==== THE DATA ====
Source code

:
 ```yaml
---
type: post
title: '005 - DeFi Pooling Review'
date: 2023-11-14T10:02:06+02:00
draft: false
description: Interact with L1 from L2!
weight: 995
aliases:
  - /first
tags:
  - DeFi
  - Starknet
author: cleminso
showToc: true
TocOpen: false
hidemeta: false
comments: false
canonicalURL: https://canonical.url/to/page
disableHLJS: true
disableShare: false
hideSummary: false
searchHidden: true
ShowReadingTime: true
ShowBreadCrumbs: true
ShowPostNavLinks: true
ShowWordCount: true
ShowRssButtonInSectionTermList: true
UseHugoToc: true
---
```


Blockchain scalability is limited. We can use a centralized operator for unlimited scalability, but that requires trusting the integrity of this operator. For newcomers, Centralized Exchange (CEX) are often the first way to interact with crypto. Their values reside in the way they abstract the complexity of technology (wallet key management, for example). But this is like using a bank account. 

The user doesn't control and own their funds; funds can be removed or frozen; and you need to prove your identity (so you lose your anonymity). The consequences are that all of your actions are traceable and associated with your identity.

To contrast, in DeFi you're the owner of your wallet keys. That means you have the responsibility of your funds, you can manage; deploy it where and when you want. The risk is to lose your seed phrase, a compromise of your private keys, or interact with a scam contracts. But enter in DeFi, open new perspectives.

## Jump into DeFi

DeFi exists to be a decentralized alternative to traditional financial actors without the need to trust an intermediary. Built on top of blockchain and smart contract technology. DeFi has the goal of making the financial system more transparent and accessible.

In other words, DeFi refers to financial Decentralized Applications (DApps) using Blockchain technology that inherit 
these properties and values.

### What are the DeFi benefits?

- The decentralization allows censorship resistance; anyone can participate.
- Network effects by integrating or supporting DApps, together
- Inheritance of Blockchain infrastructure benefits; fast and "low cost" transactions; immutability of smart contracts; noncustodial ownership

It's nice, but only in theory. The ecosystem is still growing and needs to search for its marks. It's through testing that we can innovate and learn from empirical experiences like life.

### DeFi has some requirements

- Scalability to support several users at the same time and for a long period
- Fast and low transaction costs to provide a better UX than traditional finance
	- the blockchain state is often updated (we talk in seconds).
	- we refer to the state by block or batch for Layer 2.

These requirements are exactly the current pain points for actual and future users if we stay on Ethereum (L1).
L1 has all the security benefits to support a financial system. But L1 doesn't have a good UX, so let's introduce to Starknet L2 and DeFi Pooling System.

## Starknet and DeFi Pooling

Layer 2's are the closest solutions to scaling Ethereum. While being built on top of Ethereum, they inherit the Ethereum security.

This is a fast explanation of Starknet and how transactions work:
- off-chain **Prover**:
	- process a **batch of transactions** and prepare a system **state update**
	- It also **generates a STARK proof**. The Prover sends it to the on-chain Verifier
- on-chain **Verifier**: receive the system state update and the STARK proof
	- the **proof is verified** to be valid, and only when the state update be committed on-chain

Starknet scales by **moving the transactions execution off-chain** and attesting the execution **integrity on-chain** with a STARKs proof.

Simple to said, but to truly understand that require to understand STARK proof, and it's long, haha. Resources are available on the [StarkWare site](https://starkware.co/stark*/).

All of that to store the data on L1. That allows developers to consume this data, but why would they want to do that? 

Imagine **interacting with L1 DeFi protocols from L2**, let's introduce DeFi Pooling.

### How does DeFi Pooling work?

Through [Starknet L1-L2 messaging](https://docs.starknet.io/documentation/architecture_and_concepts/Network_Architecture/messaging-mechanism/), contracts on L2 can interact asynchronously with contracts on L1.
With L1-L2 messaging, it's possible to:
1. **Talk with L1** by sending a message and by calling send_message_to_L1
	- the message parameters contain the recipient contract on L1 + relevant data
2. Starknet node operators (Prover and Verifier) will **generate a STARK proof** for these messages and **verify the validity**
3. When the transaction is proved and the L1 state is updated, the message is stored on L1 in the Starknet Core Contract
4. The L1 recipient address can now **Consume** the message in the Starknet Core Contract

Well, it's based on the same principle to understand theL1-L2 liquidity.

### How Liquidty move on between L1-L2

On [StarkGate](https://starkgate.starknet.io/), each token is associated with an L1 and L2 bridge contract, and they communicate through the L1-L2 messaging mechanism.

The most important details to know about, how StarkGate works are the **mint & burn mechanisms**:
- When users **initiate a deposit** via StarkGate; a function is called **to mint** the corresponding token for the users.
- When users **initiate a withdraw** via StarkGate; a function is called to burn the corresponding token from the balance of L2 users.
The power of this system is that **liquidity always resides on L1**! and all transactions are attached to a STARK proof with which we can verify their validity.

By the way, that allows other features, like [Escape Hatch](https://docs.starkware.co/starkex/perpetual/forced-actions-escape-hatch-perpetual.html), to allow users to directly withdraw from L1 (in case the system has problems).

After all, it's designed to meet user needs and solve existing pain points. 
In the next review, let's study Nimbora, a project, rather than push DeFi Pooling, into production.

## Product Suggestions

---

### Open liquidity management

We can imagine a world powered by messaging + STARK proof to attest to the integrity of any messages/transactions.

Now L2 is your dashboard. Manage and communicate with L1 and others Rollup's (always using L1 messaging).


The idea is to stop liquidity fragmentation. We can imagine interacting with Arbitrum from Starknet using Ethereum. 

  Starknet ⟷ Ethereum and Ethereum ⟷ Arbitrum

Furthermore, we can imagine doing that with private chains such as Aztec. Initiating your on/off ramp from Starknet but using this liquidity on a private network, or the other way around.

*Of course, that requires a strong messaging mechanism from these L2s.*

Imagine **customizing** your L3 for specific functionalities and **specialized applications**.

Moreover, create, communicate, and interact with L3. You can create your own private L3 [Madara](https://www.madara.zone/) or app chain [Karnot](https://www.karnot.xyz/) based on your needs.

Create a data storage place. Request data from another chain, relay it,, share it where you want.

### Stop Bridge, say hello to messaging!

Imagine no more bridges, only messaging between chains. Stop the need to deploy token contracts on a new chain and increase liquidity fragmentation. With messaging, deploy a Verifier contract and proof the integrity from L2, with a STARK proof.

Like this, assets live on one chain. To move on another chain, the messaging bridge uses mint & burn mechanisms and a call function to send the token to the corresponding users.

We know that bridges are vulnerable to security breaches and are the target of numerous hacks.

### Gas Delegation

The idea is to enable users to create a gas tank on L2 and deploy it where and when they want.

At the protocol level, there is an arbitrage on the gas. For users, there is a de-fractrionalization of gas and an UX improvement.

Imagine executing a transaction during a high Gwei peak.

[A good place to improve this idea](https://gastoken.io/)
====
• [HOW TO COMPLETE THIS TASK]: Using the data above, print exactly the lines from the line that contains "- on-chain **Verifier**: receive" through the line that contains "4. The L1 recipient", with both included.

• [RESPONSE TO THE TASK]:
- on-chain **Verifier**: receive the system state update and the STARK proof
	- the **proof is verified** to be valid, and only when the state update be committed on-chain

Starknet scales by **moving the transactions execution off-chain** and attesting the execution **integrity on-chain** with a STARKs proof.

Simple to said, but to truly understand that require to understand STARK proof, and it's long, haha. Resources are available on the [StarkWare site](https://starkware.co/stark*/).

All of that to store the data on L1. That allows developers to consume this data, but why would they want to do that? 

Imagine **interacting with L1 DeFi protocols from L2**, let's introduce DeFi Pooling.

### How does DeFi Pooling work?

Through [Starknet L1-L2 messaging](https://docs.starknet.io/documentation/architecture_and_concepts/Network_Architecture/messaging-mechanism/), contracts on L2 can interact asynchronously with contracts on L1.
With L1-L2 messaging, it's possible to:
1. **Talk with L1** by sending a message and by calling send_message_to_L1
	- the message parameters contain the recipient contract on L1 + relevant data
2. Starknet node operators (Prover and Verifier) will **generate a STARK proof** for these messages and **verify the validity**
3. When the transaction is proved and the L1 state is updated, the message is stored on L1 in the Starknet Core Contract
4. The L1 recipient address can now **Consume** the message in the Starknet Core Contract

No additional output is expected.